Sync your workspace folder with Databricks
You can sync the remote Databricks workspace folder associated with your Databricks project by clicking the sync icon (Start synchronization) associated with Workspace Folder in the Configuration view of the Databricks extension panel.
Note
The Databricks extension for Visual Studio Code works only with workspace directories that it creates. You cannot use an existing workspace directory in your project unless it was created by the extension.
To navigate to the workspace view in Databricks, click the external link icon (Open link externally) icon associated with Workspace Folder.
The extension determines the Azure Databricks workspace folder to use based on the file_path
setting in the workspace
mapping of the project's associated Databricks Asset Bundle configuration. See workspace.
Note
The Databricks extension for Visual Studio Code only performs one-way, automatic synchronization of file changes from your local Visual Studio Code project to the related workspace folder in your remote Azure Databricks workspace. The files in this remote workspace directory are intended to be transient. Do not initiate changes to these files from within your remote workspace, as these changes will not be synchronized back to your local project.
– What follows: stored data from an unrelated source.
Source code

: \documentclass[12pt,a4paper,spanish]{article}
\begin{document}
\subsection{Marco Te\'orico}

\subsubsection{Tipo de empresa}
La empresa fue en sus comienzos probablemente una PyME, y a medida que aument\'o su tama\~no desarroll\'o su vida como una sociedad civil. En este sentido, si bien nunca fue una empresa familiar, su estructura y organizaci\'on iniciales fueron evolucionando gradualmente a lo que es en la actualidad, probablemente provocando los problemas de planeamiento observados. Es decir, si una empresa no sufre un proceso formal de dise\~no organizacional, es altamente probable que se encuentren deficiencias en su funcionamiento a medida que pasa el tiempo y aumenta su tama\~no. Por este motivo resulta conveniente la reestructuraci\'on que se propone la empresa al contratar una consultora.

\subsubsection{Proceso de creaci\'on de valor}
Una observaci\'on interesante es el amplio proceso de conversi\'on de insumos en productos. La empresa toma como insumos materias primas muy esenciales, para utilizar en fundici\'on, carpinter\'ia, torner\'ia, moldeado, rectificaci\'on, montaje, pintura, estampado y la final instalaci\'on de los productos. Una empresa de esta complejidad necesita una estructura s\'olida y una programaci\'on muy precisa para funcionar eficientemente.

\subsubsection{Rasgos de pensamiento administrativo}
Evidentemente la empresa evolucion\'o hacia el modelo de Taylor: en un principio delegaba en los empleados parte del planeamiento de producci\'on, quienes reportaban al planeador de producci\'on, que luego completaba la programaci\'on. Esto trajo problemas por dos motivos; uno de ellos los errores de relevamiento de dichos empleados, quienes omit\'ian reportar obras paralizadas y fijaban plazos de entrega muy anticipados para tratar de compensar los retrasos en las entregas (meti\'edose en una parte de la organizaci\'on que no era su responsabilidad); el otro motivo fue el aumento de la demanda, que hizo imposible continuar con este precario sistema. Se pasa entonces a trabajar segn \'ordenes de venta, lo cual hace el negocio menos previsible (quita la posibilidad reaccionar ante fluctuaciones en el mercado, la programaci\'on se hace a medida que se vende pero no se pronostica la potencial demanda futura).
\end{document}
For usage details on the workspace directory sync feature for earlier versions of the Databricks extension for Visual Studio Code, see Select a workspace directory for the Databricks extension for Visual Studio Code.
Set up your Python environment and Databricks Connect
The Python Environment section of the Configuration view enables easy setup of your Python virtual development environment and installation of Databricks Connect for running and debugging code and notebook cells. Python virtual environments make sure that your project is using compatible versions of Python and Python packages (in this case, the Databricks Connect package).
To configure the Python virtual environment for your project, in the Configuration view of the extension panel:
- Click the red Activate Virtual Environment item under Python Environment.
- In the Command Palette, select Venv or Conda.
- Select the dependencies you want to install, if any.
To change environments, click the gear icon (Change virtual environment) associated with Active Environment.
For information about installing Databricks Connect, which enables running and debugging code and notebooks within Visual Studio Code, see Debug code using Databricks Connect for the Databricks extension for Visual Studio Code.